• _ACTION ITEM_:
Could you return the listing below exactly, with every line intact?
[Start of section]
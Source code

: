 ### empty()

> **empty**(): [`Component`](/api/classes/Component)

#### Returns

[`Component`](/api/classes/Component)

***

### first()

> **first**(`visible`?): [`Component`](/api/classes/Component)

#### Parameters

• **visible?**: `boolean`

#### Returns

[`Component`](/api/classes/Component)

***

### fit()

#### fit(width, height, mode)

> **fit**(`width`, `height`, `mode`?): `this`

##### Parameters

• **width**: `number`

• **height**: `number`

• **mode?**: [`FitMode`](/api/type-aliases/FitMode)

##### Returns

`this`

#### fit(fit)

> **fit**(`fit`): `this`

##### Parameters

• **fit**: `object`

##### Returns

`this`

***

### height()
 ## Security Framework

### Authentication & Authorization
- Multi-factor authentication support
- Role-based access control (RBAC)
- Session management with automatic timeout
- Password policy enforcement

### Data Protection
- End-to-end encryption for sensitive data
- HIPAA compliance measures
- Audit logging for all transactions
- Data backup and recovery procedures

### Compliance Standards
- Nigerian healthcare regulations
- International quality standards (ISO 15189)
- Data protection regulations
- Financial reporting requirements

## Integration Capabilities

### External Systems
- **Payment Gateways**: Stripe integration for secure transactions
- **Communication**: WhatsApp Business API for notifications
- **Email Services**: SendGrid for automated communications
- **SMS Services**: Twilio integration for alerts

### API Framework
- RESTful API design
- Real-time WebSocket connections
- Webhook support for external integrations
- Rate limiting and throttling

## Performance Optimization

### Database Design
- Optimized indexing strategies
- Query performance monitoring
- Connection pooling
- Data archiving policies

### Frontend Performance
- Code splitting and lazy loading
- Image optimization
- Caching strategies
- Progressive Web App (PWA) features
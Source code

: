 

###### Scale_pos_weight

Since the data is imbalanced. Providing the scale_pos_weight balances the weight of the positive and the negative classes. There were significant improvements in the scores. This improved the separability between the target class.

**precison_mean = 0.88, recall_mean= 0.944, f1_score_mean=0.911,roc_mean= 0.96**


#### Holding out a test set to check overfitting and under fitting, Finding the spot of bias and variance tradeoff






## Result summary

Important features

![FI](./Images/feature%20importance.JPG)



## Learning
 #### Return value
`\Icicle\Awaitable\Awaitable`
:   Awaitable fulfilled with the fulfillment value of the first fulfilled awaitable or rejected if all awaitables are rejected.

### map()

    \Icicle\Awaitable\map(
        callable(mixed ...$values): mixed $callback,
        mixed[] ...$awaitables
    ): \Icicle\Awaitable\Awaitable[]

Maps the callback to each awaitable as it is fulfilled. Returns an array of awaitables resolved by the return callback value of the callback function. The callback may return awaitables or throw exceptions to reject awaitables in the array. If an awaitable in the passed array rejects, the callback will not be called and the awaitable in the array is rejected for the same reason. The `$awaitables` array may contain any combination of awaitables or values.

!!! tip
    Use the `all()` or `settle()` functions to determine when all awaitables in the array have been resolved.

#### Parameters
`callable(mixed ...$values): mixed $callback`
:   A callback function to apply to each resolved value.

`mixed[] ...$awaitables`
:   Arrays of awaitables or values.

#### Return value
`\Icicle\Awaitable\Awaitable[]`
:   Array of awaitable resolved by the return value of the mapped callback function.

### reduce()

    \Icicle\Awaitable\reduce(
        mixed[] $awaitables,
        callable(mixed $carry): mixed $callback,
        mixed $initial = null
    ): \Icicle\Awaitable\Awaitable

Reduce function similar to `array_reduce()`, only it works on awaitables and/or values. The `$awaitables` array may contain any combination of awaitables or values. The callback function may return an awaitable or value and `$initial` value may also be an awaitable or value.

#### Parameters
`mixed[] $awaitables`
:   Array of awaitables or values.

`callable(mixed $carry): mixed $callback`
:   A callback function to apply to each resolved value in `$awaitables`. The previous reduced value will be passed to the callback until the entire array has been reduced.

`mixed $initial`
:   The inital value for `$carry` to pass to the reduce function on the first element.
[End of section]
• _RESPONSE BELOW_:
Source code

: ### empty()

> **empty**(): [`Component`](/api/classes/Component)

#### Returns

[`Component`](/api/classes/Component)

***

### first()

> **first**(`visible`?): [`Component`](/api/classes/Component)

#### Parameters

• **visible?**: `boolean`

#### Returns

[`Component`](/api/classes/Component)

***

### fit()

#### fit(width, height, mode)

> **fit**(`width`, `height`, `mode`?): `this`

##### Parameters

• **width**: `number`

• **height**: `number`

• **mode?**: [`FitMode`](/api/type-aliases/FitMode)

##### Returns

`this`

#### fit(fit)

> **fit**(`fit`): `this`

##### Parameters

• **fit**: `object`

##### Returns

`this`

***

### height()
 ## Security Framework

### Authentication & Authorization
- Multi-factor authentication support
- Role-based access control (RBAC)
- Session management with automatic timeout
- Password policy enforcement

### Data Protection
- End-to-end encryption for sensitive data
- HIPAA compliance measures
- Audit logging for all transactions
- Data backup and recovery procedures

### Compliance Standards
- Nigerian healthcare regulations
- International quality standards (ISO 15189)
- Data protection regulations
- Financial reporting requirements

## Integration Capabilities

### External Systems
- **Payment Gateways**: Stripe integration for secure transactions
- **Communication**: WhatsApp Business API for notifications
- **Email Services**: SendGrid for automated communications
- **SMS Services**: Twilio integration for alerts

### API Framework
- RESTful API design
- Real-time WebSocket connections
- Webhook support for external integrations
- Rate limiting and throttling

## Performance Optimization

### Database Design
- Optimized indexing strategies
- Query performance monitoring
- Connection pooling
- Data archiving policies

### Frontend Performance
- Code splitting and lazy loading
- Image optimization
- Caching strategies
- Progressive Web App (PWA) features
Source code

: 

###### Scale_pos_weight

Since the data is imbalanced. Providing the scale_pos_weight balances the weight of the positive and the negative classes. There were significant improvements in the scores. This improved the separability between the target class.

**precison_mean = 0.88, recall_mean= 0.944, f1_score_mean=0.911,roc_mean= 0.96**


#### Holding out a test set to check overfitting and under fitting, Finding the spot of bias and variance tradeoff






## Result summary

Important features

![FI](./Images/feature%20importance.JPG)



## Learning
 #### Return value
`\Icicle\Awaitable\Awaitable`
:   Awaitable fulfilled with the fulfillment value of the first fulfilled awaitable or rejected if all awaitables are rejected.

### map()

    \Icicle\Awaitable\map(
        callable(mixed ...$values): mixed $callback,
        mixed[] ...$awaitables
    ): \Icicle\Awaitable\Awaitable[]

Maps the callback to each awaitable as it is fulfilled. Returns an array of awaitables resolved by the return callback value of the callback function. The callback may return awaitables or throw exceptions to reject awaitables in the array. If an awaitable in the passed array rejects, the callback will not be called and the awaitable in the array is rejected for the same reason. The `$awaitables` array may contain any combination of awaitables or values.

!!! tip
    Use the `all()` or `settle()` functions to determine when all awaitables in the array have been resolved.

#### Parameters
`callable(mixed ...$values): mixed $callback`
:   A callback function to apply to each resolved value.

`mixed[] ...$awaitables`
:   Arrays of awaitables or values.

#### Return value
`\Icicle\Awaitable\Awaitable[]`
:   Array of awaitable resolved by the return value of the mapped callback function.

### reduce()

    \Icicle\Awaitable\reduce(
        mixed[] $awaitables,
        callable(mixed $carry): mixed $callback,
        mixed $initial = null
    ): \Icicle\Awaitable\Awaitable

Reduce function similar to `array_reduce()`, only it works on awaitables and/or values. The `$awaitables` array may contain any combination of awaitables or values. The callback function may return an awaitable or value and `$initial` value may also be an awaitable or value.

#### Parameters
`mixed[] $awaitables`
:   Array of awaitables or values.

`callable(mixed $carry): mixed $callback`
:   A callback function to apply to each resolved value in `$awaitables`. The previous reduced value will be passed to the callback until the entire array has been reduced.

`mixed $initial`
:   The inital value for `$carry` to pass to the reduce function on the first element.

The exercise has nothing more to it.